Adam Pautz, a philosopher at Brown University, has written PERCEPTION, a new book from Routledge.

I gather from the review in NOTRE DAME PHILOSOPHICAL REVIEWS that Routledge takes it there are four distinct schools about perception, which he regards as roughly synonymous with human experience. He categorizes these schools as different answers to the following fill-in-the-blank question:

"To have an experience with a certain character (that is, to have an experience of a certain type) just is to ____________________." 

 First there is "naive realism." This holds that to have an experience of a certain character just is to experience the actual character of material things, e.g., the redness and roundness of the tomato. 

Then there is "sense datum theory." To have an experience of a certain character just is to be aware of non-material objects, viz., sense data, generated by neural processes in the brain.

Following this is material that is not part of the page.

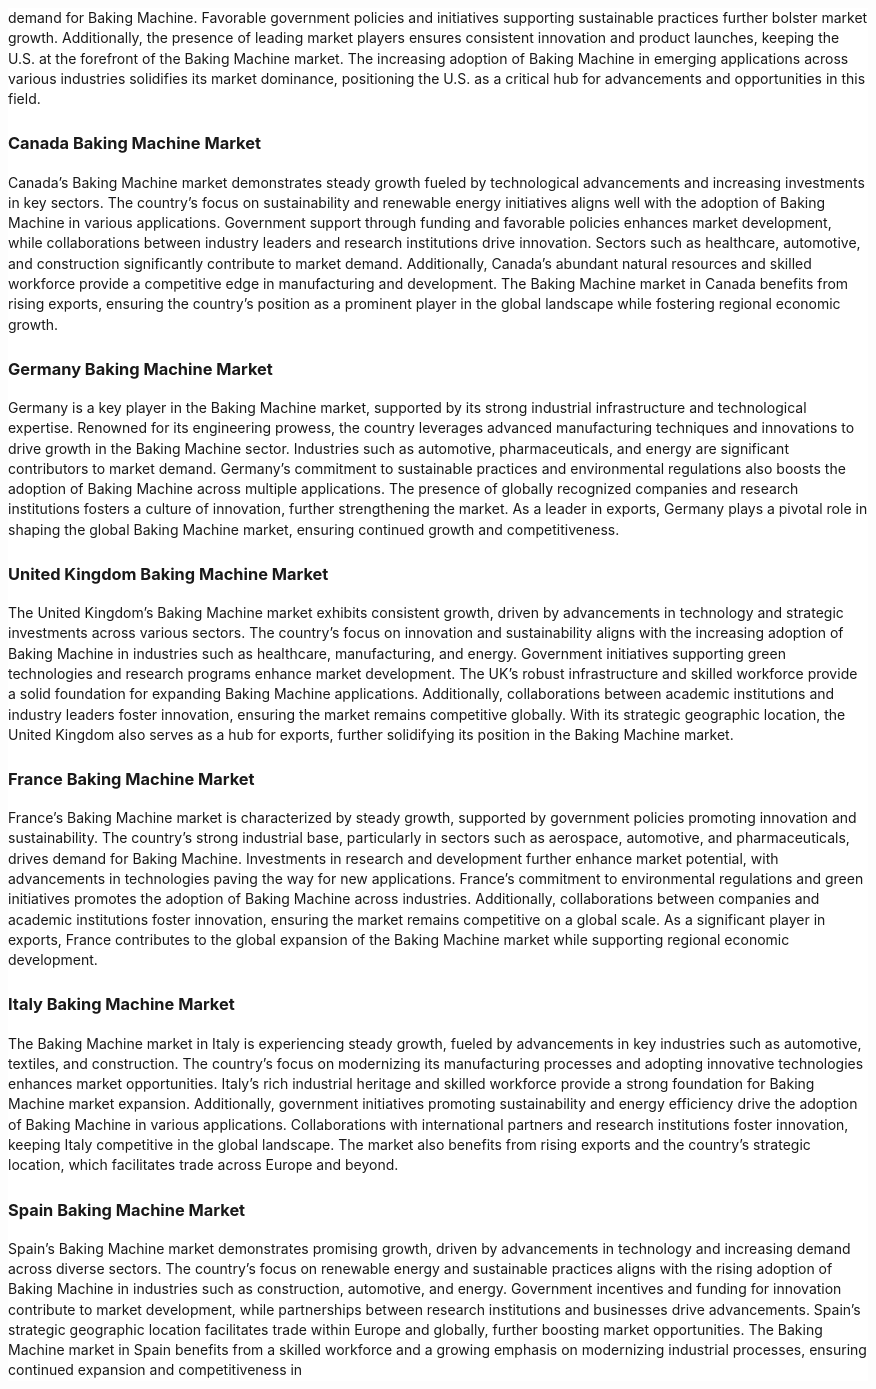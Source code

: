 demand for Baking Machine. Favorable government policies and initiatives supporting sustainable practices further bolster market growth. Additionally, the presence of leading market players ensures consistent innovation and product launches, keeping the U.S. at the forefront of the Baking Machine market. The increasing adoption of Baking Machine in emerging applications across various industries solidifies its market dominance, positioning the U.S. as a critical hub for advancements and opportunities in this field.</p><h3>Canada Baking Machine Market</h3><p>Canada&rsquo;s Baking Machine market demonstrates steady growth fueled by technological advancements and increasing investments in key sectors. The country&rsquo;s focus on sustainability and renewable energy initiatives aligns well with the adoption of Baking Machine in various applications. Government support through funding and favorable policies enhances market development, while collaborations between industry leaders and research institutions drive innovation. Sectors such as healthcare, automotive, and construction significantly contribute to market demand. Additionally, Canada&rsquo;s abundant natural resources and skilled workforce provide a competitive edge in manufacturing and development. The Baking Machine market in Canada benefits from rising exports, ensuring the country&rsquo;s position as a prominent player in the global landscape while fostering regional economic growth.</p><h3>Germany Baking Machine Market</h3><p>Germany is a key player in the Baking Machine market, supported by its strong industrial infrastructure and technological expertise. Renowned for its engineering prowess, the country leverages advanced manufacturing techniques and innovations to drive growth in the Baking Machine sector. Industries such as automotive, pharmaceuticals, and energy are significant contributors to market demand. Germany&rsquo;s commitment to sustainable practices and environmental regulations also boosts the adoption of Baking Machine across multiple applications. The presence of globally recognized companies and research institutions fosters a culture of innovation, further strengthening the market. As a leader in exports, Germany plays a pivotal role in shaping the global Baking Machine market, ensuring continued growth and competitiveness.</p><h3>United Kingdom Baking Machine Market</h3><p>The United Kingdom&rsquo;s Baking Machine market exhibits consistent growth, driven by advancements in technology and strategic investments across various sectors. The country&rsquo;s focus on innovation and sustainability aligns with the increasing adoption of Baking Machine in industries such as healthcare, manufacturing, and energy. Government initiatives supporting green technologies and research programs enhance market development. The UK&rsquo;s robust infrastructure and skilled workforce provide a solid foundation for expanding Baking Machine applications. Additionally, collaborations between academic institutions and industry leaders foster innovation, ensuring the market remains competitive globally. With its strategic geographic location, the United Kingdom also serves as a hub for exports, further solidifying its position in the Baking Machine market.</p><h3>France Baking Machine Market</h3><p>France&rsquo;s Baking Machine market is characterized by steady growth, supported by government policies promoting innovation and sustainability. The country&rsquo;s strong industrial base, particularly in sectors such as aerospace, automotive, and pharmaceuticals, drives demand for Baking Machine. Investments in research and development further enhance market potential, with advancements in technologies paving the way for new applications. France&rsquo;s commitment to environmental regulations and green initiatives promotes the adoption of Baking Machine across industries. Additionally, collaborations between companies and academic institutions foster innovation, ensuring the market remains competitive on a global scale. As a significant player in exports, France contributes to the global expansion of the Baking Machine market while supporting regional economic development.</p><h3>Italy Baking Machine Market</h3><p>The Baking Machine market in Italy is experiencing steady growth, fueled by advancements in key industries such as automotive, textiles, and construction. The country&rsquo;s focus on modernizing its manufacturing processes and adopting innovative technologies enhances market opportunities. Italy&rsquo;s rich industrial heritage and skilled workforce provide a strong foundation for Baking Machine market expansion. Additionally, government initiatives promoting sustainability and energy efficiency drive the adoption of Baking Machine in various applications. Collaborations with international partners and research institutions foster innovation, keeping Italy competitive in the global landscape. The market also benefits from rising exports and the country&rsquo;s strategic location, which facilitates trade across Europe and beyond.</p><h3>Spain Baking Machine Market</h3><p>Spain&rsquo;s Baking Machine market demonstrates promising growth, driven by advancements in technology and increasing demand across diverse sectors. The country&rsquo;s focus on renewable energy and sustainable practices aligns with the rising adoption of Baking Machine in industries such as construction, automotive, and energy. Government incentives and funding for innovation contribute to market development, while partnerships between research institutions and businesses drive advancements. Spain&rsquo;s strategic geographic location facilitates trade within Europe and globally, further boosting market opportunities. The Baking Machine market in Spain benefits from a skilled workforce and a growing emphasis on modernizing industrial processes, ensuring continued expansion and competitiveness in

Thirdly, there is "internal physical state theory." To have an experience of a certain character just is to be in a certain neural activation state. This erases the distinction between seeing a tomato and having a hallucination of a tomato, which seems to be what Descartes was worrying about at the dawn of modern philosophy. 

Finally, there is representationalism. To have an experience of a certain character just is to experientially represent a complex array of actual or possible perceptible properties.  Pautz' own sympathies are surely here, and he spends much of the book distinguishing the different forms that representationalism can take.

SPOILER ALERT! His own view is what he calls internalist-nonreductive representationalism.

This contrasts with both response-dependent and response-independent representationalists. 

Unless I misunderstand (and it is reasonably likely that I do) the response-independent representationalists are classical empiricists, in the manner of John Locke or Thomas Reid. The response-dependent representationalists are pragmatists, in the manner of Peirce or James. So the reader will know which side of THAT divide I am on. Look again to the title of this blog. 

Internal-nonreductive representationalism is some sort of have-it-all-ways synthesis.